> PROBLEM TO WORK ON: Take the lines below between the one holding "[topojson: a library" and the one holding "Got any suggestions?", inclusive, and copy them exactly. Add nothing.
━━━━━ EXTRACTED ENTRIES
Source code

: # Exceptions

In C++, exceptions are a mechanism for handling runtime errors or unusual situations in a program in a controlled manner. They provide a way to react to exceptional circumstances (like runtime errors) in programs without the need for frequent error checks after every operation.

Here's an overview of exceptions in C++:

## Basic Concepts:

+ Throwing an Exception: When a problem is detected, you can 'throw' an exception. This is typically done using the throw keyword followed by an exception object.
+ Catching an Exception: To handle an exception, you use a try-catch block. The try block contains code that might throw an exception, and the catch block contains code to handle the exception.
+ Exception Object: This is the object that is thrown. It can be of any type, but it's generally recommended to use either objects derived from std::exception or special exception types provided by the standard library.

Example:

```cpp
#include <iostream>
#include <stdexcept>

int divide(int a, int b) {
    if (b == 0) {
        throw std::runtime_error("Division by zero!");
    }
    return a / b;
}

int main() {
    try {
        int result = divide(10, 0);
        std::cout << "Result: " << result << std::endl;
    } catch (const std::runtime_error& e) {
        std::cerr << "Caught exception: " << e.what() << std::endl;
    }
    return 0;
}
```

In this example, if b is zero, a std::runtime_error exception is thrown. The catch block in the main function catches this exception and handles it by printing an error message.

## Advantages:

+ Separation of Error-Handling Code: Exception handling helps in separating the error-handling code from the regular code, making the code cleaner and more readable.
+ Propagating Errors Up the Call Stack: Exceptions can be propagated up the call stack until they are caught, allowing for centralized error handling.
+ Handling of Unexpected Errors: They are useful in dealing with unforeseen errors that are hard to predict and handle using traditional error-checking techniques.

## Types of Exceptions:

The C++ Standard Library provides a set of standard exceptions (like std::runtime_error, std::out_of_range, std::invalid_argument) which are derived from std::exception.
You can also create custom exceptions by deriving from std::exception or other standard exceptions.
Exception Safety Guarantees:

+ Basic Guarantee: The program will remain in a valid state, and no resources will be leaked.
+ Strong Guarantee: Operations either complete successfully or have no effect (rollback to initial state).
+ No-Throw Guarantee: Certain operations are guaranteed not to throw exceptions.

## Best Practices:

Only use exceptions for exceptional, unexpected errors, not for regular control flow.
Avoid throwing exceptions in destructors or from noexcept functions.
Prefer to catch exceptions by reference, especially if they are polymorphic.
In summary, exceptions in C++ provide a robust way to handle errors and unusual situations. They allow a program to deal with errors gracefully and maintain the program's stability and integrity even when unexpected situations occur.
━━━━━━━━━━
━━━━━ EXTRACTED ENTRIES
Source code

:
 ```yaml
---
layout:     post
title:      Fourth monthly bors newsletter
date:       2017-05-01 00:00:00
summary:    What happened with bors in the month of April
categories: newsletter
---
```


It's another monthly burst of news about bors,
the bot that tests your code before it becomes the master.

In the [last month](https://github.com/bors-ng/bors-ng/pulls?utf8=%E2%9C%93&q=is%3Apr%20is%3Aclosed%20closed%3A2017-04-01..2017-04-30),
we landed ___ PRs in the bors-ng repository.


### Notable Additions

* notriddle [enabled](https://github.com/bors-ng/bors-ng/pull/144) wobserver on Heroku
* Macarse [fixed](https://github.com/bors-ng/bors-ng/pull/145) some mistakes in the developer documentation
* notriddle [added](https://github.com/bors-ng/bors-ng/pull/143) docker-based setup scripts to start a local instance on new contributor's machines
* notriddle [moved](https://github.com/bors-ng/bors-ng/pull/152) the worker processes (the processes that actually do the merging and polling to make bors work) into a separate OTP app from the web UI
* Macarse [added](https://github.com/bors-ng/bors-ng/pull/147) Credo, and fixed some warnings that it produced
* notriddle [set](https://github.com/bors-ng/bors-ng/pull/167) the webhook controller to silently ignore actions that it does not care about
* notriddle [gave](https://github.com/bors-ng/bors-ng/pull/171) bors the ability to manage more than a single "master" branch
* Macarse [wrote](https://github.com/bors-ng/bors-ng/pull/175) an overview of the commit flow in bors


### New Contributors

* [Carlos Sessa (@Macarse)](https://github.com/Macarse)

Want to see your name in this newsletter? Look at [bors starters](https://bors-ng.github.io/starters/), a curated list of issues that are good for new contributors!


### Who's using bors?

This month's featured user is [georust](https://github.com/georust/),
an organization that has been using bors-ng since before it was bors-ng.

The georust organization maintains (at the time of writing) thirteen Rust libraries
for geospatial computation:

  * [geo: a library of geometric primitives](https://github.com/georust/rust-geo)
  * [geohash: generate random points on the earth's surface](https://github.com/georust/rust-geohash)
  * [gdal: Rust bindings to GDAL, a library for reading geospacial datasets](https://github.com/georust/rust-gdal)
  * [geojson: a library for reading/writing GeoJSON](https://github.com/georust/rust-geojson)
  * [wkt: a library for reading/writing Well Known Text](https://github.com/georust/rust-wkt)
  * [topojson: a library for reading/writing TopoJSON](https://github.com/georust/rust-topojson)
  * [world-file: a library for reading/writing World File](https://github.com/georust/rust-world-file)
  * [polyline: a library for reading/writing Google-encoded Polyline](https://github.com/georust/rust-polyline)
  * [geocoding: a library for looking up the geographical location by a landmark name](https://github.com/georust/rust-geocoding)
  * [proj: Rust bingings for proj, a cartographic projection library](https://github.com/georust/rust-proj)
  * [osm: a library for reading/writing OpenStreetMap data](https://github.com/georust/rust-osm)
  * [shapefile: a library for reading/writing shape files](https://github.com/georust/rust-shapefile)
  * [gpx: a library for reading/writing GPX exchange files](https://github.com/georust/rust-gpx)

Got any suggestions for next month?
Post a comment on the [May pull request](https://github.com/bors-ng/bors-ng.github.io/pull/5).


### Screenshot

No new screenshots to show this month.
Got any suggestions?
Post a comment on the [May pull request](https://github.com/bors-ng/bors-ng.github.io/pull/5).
━━━━━━━━━━
━━━━━ EXTRACTED ENTRIES
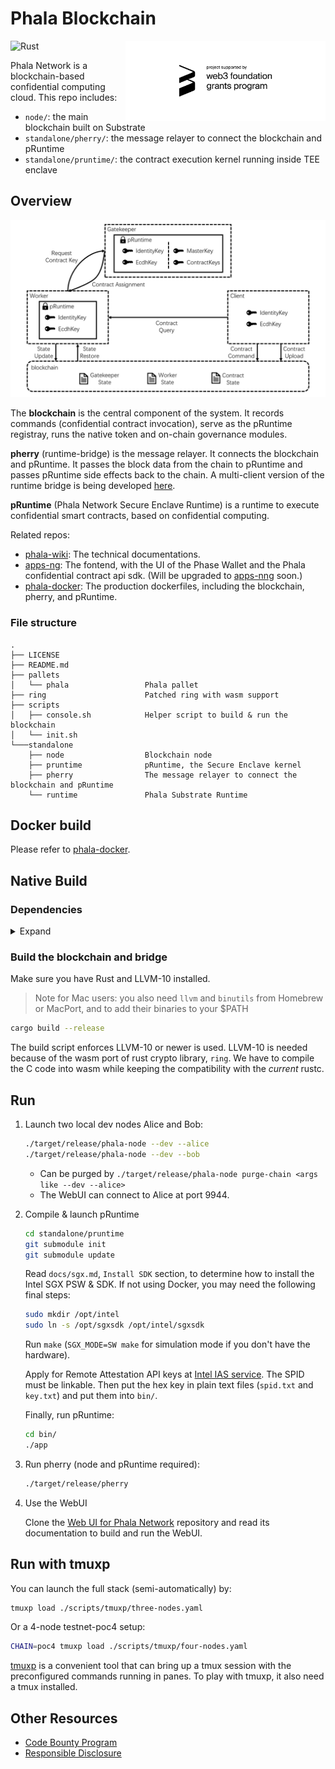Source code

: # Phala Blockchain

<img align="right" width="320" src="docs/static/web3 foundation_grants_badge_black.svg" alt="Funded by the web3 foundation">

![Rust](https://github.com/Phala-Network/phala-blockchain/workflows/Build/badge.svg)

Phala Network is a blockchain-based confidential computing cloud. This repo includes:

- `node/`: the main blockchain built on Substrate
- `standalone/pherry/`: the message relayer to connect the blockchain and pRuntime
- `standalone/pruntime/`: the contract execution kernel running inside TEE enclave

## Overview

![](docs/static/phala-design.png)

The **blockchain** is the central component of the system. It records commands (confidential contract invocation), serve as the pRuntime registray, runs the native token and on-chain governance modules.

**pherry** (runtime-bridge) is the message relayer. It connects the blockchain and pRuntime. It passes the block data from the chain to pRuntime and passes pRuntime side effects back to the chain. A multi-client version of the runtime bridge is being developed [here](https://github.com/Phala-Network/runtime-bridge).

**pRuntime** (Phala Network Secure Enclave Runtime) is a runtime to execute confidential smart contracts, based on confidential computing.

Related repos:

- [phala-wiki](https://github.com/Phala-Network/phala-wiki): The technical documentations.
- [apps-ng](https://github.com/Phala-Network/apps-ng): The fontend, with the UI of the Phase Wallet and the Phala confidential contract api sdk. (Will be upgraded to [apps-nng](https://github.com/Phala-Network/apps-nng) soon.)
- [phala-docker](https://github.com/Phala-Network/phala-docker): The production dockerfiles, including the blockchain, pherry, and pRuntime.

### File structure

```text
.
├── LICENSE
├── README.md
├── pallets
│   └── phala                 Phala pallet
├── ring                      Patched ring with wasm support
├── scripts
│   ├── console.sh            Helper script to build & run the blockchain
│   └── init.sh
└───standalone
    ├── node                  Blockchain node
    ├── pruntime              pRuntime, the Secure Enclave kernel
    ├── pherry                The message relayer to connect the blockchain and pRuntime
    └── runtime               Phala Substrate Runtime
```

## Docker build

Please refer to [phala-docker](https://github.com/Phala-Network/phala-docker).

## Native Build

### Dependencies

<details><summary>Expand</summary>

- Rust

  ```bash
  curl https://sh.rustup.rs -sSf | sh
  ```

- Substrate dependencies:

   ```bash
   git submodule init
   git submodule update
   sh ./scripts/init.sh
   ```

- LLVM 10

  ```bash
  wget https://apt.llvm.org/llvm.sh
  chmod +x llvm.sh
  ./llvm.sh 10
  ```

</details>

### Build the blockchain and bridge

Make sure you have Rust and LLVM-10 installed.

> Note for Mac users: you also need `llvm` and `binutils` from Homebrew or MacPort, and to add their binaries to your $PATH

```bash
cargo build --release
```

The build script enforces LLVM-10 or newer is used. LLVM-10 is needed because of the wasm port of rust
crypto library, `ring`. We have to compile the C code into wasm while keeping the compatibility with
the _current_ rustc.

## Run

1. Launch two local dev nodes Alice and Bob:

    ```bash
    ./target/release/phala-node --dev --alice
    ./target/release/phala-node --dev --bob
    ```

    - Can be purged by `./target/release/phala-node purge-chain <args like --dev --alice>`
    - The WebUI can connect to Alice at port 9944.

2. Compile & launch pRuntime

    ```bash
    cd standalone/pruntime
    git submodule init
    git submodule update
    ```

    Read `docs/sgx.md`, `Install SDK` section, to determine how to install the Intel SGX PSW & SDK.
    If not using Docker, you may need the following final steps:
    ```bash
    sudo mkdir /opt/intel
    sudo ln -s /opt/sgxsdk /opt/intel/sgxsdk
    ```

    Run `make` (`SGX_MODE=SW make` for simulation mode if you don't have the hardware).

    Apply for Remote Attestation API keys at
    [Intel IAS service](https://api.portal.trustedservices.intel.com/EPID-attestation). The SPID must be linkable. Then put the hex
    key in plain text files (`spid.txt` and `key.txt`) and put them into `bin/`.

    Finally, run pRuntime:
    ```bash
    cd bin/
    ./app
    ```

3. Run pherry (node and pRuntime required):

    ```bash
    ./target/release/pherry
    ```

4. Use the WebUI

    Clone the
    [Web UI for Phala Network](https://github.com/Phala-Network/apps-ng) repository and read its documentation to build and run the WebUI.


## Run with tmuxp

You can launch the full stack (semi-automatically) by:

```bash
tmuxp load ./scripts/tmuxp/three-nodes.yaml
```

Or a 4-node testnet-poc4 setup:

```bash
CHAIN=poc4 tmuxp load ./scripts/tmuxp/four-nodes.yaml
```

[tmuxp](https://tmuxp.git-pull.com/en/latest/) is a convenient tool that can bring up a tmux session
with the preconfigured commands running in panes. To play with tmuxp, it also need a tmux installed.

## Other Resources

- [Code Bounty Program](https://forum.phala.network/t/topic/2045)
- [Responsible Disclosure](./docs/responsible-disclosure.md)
━━━━━━━━━━
> ANSWER BELOW:
  * [topojson: a library for reading/writing TopoJSON](https://github.com/georust/rust-topojson)
  * [world-file: a library for reading/writing World File](https://github.com/georust/rust-world-file)
  * [polyline: a library for reading/writing Google-encoded Polyline](https://github.com/georust/rust-polyline)
  * [geocoding: a library for looking up the geographical location by a landmark name](https://github.com/georust/rust-geocoding)
  * [proj: Rust bingings for proj, a cartographic projection library](https://github.com/georust/rust-proj)
  * [osm: a library for reading/writing OpenStreetMap data](https://github.com/georust/rust-osm)
  * [shapefile: a library for reading/writing shape files](https://github.com/georust/rust-shapefile)
  * [gpx: a library for reading/writing GPX exchange files](https://github.com/georust/rust-gpx)

Got any suggestions for next month?
Post a comment on the [May pull request](https://github.com/bors-ng/bors-ng.github.io/pull/5).


### Screenshot

No new screenshots to show this month.
Got any suggestions?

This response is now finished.